L'entrée sur le terrain de Laurence Marty a eu pour particularité d’advenir juste avant la COP 21 : un moment extraordinaire (au sens littéral du terme) de la dynamique des mobilisations contre le dérèglement climatique. Suite à cette expérience, elle a choisi de suivre les acteurs rencontrés lors de la COP dans les différentes recompositions subséquentes du mouvement, et ce jusqu’au printemps 2017. La façon dont elle a mené son ethnographie enjoint à regarder leur ensemble comme un réseau aux frontières plus ou moins perméables, mais toujours mouvantes, et au sein duquel les actants circulent. Dans cette thèse, il s'agirait, à l’instar de Laure Bereni et Anne Revillard, de « tirer toutes les conclusions théoriques de la continuité empiriquement constatée entre des catégories communément analysées de manière séparée : "mouvement" et "institution", "militantisme" et "non militantisme", "engagement" et "activité professionnelle", "privé" et "politique" » (Bereni et Revillard, 2012).

 

Thesis entitled: “Nothing Can be Done but We Can’t Do Nothing.” Mobilising Against Climate Change in Europe.

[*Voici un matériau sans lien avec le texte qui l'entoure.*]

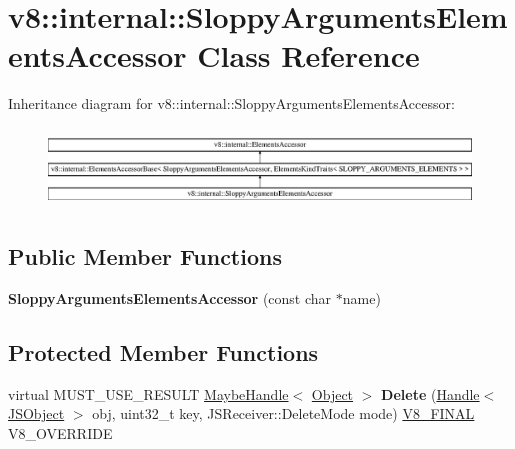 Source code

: \hypertarget{classv8_1_1internal_1_1_sloppy_arguments_elements_accessor}{}\section{v8\+:\+:internal\+:\+:Sloppy\+Arguments\+Elements\+Accessor Class Reference}
\label{classv8_1_1internal_1_1_sloppy_arguments_elements_accessor}
Inheritance diagram for v8\+:\+:internal\+:\+:Sloppy\+Arguments\+Elements\+Accessor\+:\begin{figure}[H]
\begin{center}
\leavevmode
\includegraphics[height=2.118537cm]{classv8_1_1internal_1_1_sloppy_arguments_elements_accessor}
\end{center}
\end{figure}
\subsection*{Public Member Functions}
\begin{DoxyCompactItemize}
\item 
\hypertarget{classv8_1_1internal_1_1_sloppy_arguments_elements_accessor_a1a716af424473a8997063d3f00ab237b}{}{\bfseries Sloppy\+Arguments\+Elements\+Accessor} (const char $\ast$name)\label{classv8_1_1internal_1_1_sloppy_arguments_elements_accessor_a1a716af424473a8997063d3f00ab237b}

\end{DoxyCompactItemize}
\subsection*{Protected Member Functions}
\begin{DoxyCompactItemize}
\item 
\hypertarget{classv8_1_1internal_1_1_sloppy_arguments_elements_accessor_aec4b04f51144600597754d53101e4f34}{}virtual M\+U\+S\+T\+\_\+\+U\+S\+E\+\_\+\+R\+E\+S\+U\+L\+T \hyperlink{classv8_1_1internal_1_1_maybe_handle}{Maybe\+Handle}$<$ \hyperlink{classv8_1_1internal_1_1_object}{Object} $>$ {\bfseries Delete} (\hyperlink{classv8_1_1internal_1_1_handle}{Handle}$<$ \hyperlink{classv8_1_1internal_1_1_j_s_object}{J\+S\+Object} $>$ obj, uint32\+\_\+t key, J\+S\+Receiver\+::\+Delete\+Mode mode) \hyperlink{classv8_1_1internal_1_1_v8___f_i_n_a_l}{V8\+\_\+\+F\+I\+N\+A\+L} V8\+\_\+\+O\+V\+E\+R\+R\+I\+D\+E\label{classv8_1_1internal_1_1_sloppy_arguments_elements_accessor_aec4b04f51144600597754d53101e4f34}

\end{DoxyCompactItemize}
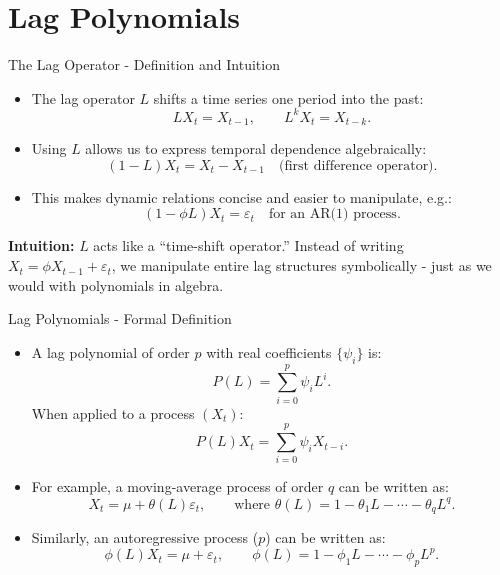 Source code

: \documentclass{beamer}
\begin{document}

\section{Lag Polynomials}

\begin{frame}{The Lag Operator - Definition and Intuition}
\begin{itemize}
    \item The lag operator $L$ shifts a time series one period into the past:
    \[
        L X_t = X_{t-1}, \qquad L^k X_t = X_{t-k}.
    \]
    \item Using $L$ allows us to express temporal dependence algebraically:
    \[
        (1 - L)X_t = X_t - X_{t-1} \quad \text{(first difference operator)}.
    \]
    \item This makes dynamic relations concise and easier to manipulate, e.g.:
    \[
        (1 - \phi L) X_t = \varepsilon_t \quad \text{for an AR(1) process}.
    \]
\end{itemize}
\textbf{Intuition:} $L$ acts like a “time-shift operator.”  
Instead of writing $X_t = \phi X_{t-1} + \varepsilon_t$, we manipulate entire lag structures symbolically - just as we would with polynomials in algebra.
\end{frame}


\begin{frame}{Lag Polynomials - Formal Definition}
\begin{itemize}
    \item A lag polynomial of order $p$ with real coefficients $\{\psi_i\}$ is:
    \[
        P(L) = \sum_{i=0}^{p} \psi_i L^i.
    \]
    When applied to a process $(X_t)$:
    \[
        P(L) X_t = \sum_{i=0}^{p} \psi_i X_{t-i}.
    \]
    \item For example, a moving-average process of order $q$ can be written as:
    \[
        X_t = \mu + \theta(L)\varepsilon_t, 
        \qquad \text{where } \theta(L) = 1 - \theta_1 L - \cdots - \theta_q L^q.
    \]
    \item Similarly, an autoregressive process ($p$) can be written as:
    \[
        \phi(L) X_t = \mu + \varepsilon_t, 
        \qquad \phi(L) = 1 - \phi_1 L - \cdots - \phi_p L^p.
    \]
\end{itemize}
\end{frame}
\end{document}
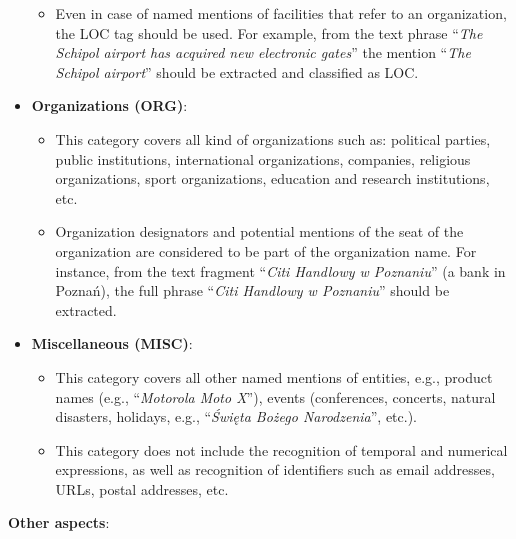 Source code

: \documentclass[11pt]{article}
\begin{document}
\begin{itemize}
\begin{itemize}
  \item Even in case of named mentions of facilities that refer to an
    organization, the LOC tag should be used. For example, from the text
    phrase ``\textit{The Schipol airport has acquired new electronic
      gates}'' the mention ``\textit{The Schipol airport}'' should be
    extracted and classified as LOC.

  \end{itemize}

\item \textbf{Organizations (ORG)}:

  \begin{itemize}

  \item This category covers all kind of organizations such as: political
    parties, public institutions, international organizations, companies,
    religious organizations, sport organizations, education and research
    institutions, etc.

  \item Organization designators and potential mentions of the seat of
    the organization are considered to be part of the organization
    name. For instance, from the text fragment ``\textit{Citi Handlowy w
      Poznaniu}'' (a bank in Poznań), the full phrase ``\textit{Citi
      Handlowy w Poznaniu}'' should be extracted.

  \end{itemize}

\item \textbf{Miscellaneous (MISC)}:

  \begin{itemize}

  \item This category covers all other named mentions of entities, e.g.,
    product names (e.g., ``\textit{Motorola Moto X}''), events
    (conferences, concerts, natural disasters, holidays, e.g.,
    ``\textit{Święta Bożego Narodzenia}'', etc.).

  \item This category does not include the recognition of temporal and
    numerical expressions, as well as recognition of identifiers such as
    email addresses, URLs, postal addresses, etc.

  \end{itemize}

\end{itemize}

\noindent \textbf{Other aspects}:
\end{document}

“Nothing can be done but we can’t do nothing” : such is the statement of activists fighting against climate change, and the focus of this thesis. Indeed, the paradox at the base of this formula covers three terms of the constitutive equation of this commitment: the feeling of powerlessness is constantly articulated with the obligation to act (increased by European activists with the feeling of “responsibility” for the crisis), in view of the growing urgency of the danger weighing on the planet.

Her entry into the field had the particularity of occurring just before COP 21: an extraordinary moment (in the literal sense of the term) of the dynamic of mobilisations against climate change. As a result pf this experience, she has chosen to follow the actors met at the COP in the various subsequent re-compositions of the movement, and this until Spring 2017. The way in which she conducted her ethnography requires us to look at their whole as a network with more or less permeable borders, but always moving, and within which the actors circulate. In this thesis, like Laure Bereni and Anne Revillard, all the theoretical conclusions are drawn from the empirically established continuity between commonly analysed categories.